◆ RECORDS PROVIDED ◆

┄┄┄┄┄┄

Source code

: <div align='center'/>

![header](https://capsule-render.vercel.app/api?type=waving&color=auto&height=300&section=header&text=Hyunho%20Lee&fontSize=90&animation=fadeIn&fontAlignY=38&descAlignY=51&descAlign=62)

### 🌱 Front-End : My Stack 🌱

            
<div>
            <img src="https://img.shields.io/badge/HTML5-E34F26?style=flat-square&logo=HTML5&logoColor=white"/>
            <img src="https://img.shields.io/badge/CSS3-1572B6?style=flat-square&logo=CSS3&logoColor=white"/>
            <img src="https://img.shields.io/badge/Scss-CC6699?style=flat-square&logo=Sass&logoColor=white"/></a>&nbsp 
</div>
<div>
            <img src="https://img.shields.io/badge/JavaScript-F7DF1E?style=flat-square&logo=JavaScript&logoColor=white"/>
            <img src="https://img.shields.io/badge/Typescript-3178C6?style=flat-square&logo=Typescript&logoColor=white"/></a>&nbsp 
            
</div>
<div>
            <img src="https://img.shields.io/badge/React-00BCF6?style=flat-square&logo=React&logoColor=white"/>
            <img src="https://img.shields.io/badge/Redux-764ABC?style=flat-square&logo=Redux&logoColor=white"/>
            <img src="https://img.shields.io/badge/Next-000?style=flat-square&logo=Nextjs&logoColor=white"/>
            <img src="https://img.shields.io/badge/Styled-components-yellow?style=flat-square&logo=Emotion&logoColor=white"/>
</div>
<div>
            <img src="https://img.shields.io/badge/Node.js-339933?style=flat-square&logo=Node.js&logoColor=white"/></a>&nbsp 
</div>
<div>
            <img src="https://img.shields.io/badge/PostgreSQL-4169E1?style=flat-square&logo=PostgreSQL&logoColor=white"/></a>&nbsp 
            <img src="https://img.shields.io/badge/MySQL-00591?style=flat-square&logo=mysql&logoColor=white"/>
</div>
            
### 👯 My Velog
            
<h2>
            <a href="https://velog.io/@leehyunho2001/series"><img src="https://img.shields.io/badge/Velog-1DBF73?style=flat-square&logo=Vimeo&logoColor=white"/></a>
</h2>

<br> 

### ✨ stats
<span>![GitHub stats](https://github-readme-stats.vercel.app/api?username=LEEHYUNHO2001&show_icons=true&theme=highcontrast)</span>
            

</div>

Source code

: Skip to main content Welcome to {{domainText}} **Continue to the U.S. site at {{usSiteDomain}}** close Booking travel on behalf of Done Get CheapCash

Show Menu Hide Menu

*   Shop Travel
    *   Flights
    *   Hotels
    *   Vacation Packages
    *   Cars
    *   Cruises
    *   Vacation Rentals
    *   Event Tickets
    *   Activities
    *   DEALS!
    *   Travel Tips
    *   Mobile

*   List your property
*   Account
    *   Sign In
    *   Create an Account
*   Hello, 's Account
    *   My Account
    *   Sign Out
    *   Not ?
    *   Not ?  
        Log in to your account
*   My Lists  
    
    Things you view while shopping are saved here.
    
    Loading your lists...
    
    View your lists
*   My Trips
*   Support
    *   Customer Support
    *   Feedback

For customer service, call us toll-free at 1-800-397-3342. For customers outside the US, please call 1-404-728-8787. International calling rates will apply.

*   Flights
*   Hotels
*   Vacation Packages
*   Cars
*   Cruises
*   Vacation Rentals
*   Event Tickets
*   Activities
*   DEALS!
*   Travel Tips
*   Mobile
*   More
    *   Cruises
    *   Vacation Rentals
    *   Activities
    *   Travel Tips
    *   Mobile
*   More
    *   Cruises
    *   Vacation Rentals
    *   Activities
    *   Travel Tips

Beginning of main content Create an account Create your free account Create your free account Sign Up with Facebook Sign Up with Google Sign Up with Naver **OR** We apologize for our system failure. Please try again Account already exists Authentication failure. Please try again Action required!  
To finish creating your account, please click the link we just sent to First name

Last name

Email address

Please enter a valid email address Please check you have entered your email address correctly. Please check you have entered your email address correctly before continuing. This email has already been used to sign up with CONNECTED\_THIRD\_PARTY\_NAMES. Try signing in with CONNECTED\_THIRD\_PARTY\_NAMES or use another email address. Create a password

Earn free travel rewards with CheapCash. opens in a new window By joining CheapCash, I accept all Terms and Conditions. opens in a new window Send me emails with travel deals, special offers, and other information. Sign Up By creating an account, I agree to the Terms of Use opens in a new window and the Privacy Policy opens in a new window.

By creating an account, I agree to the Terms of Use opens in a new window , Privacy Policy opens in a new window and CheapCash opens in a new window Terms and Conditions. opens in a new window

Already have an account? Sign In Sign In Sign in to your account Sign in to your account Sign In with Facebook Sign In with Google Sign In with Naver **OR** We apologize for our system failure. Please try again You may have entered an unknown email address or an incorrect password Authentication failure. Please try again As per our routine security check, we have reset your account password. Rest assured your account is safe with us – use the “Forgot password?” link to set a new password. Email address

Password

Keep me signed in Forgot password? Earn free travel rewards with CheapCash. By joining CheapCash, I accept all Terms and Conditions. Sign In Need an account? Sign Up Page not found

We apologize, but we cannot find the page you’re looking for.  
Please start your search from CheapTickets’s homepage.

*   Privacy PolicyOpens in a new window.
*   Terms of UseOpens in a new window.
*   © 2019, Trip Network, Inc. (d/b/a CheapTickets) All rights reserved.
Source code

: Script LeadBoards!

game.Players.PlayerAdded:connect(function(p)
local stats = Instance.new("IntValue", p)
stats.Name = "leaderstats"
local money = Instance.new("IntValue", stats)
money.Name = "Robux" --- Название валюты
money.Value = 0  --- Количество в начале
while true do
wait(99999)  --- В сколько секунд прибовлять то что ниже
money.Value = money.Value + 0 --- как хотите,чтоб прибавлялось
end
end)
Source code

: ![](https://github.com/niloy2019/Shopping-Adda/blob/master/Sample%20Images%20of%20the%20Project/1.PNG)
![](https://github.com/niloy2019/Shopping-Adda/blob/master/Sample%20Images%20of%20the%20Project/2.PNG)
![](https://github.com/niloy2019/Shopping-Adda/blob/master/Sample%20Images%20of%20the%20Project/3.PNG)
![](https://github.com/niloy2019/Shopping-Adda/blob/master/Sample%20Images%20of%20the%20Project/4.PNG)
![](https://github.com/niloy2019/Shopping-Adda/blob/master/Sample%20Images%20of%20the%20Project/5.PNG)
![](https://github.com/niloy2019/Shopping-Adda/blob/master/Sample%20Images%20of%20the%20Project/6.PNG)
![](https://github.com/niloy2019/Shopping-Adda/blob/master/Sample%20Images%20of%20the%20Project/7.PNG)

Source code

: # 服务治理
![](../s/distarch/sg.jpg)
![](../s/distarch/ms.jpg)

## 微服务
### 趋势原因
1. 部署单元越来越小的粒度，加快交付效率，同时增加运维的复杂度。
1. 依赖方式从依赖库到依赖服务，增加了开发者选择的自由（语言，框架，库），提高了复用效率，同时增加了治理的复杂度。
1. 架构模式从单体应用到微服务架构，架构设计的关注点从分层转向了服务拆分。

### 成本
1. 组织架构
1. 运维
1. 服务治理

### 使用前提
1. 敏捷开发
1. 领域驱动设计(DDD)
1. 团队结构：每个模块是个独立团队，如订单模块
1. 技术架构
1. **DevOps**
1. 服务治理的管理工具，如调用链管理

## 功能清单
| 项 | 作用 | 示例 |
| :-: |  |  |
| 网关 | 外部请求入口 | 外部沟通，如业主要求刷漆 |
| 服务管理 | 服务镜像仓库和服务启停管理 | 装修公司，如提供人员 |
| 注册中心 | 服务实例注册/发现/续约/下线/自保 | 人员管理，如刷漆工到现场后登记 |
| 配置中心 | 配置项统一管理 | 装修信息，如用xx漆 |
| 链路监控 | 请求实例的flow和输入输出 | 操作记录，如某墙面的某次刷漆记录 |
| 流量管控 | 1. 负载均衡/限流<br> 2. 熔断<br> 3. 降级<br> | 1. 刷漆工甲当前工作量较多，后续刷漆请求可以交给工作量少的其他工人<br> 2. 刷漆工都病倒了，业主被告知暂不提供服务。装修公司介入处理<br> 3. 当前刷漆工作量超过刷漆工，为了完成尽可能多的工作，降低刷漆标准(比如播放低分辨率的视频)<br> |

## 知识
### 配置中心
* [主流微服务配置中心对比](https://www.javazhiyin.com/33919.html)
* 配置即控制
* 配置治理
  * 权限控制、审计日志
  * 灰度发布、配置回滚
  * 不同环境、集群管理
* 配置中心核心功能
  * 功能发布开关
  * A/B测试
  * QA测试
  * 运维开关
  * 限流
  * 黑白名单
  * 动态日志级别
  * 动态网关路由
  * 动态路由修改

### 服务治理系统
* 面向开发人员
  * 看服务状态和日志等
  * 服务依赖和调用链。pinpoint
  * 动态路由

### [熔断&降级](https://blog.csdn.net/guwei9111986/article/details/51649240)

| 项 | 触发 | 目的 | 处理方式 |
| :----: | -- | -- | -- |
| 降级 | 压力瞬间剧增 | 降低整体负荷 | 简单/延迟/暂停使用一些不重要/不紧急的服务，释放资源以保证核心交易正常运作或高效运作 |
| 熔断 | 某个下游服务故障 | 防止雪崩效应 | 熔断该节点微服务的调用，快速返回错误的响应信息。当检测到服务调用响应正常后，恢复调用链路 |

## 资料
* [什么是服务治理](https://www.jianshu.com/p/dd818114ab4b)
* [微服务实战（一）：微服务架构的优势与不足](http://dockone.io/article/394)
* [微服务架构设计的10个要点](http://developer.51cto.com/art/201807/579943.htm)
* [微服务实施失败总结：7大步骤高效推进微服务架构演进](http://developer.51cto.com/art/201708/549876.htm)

┄┄┄┄┄┄

◆ EXERCISE INSTRUCTIONS ◆
In the entries above, one line contains "For customer service, call" and another contains "Beginning of main". Reproduce exactly those two lines and the lines between them, nothing else.

◆ TASK RESPONSE ◆
For customer service, call us toll-free at 1-800-397-3342. For customers outside the US, please call 1-404-728-8787. International calling rates will apply.

*   Flights
*   Hotels
*   Vacation Packages
*   Cars
*   Cruises
*   Vacation Rentals
*   Event Tickets
*   Activities
*   DEALS!
*   Travel Tips
*   Mobile
*   More
    *   Cruises
    *   Vacation Rentals
    *   Activities
    *   Travel Tips
    *   Mobile
*   More
    *   Cruises
    *   Vacation Rentals
    *   Activities
    *   Travel Tips

Beginning of main content Create an account Create your free account Create your free account Sign Up with Facebook Sign Up with Google Sign Up with Naver **OR** We apologize for our system failure. Please try again Account already exists Authentication failure. Please try again Action required!  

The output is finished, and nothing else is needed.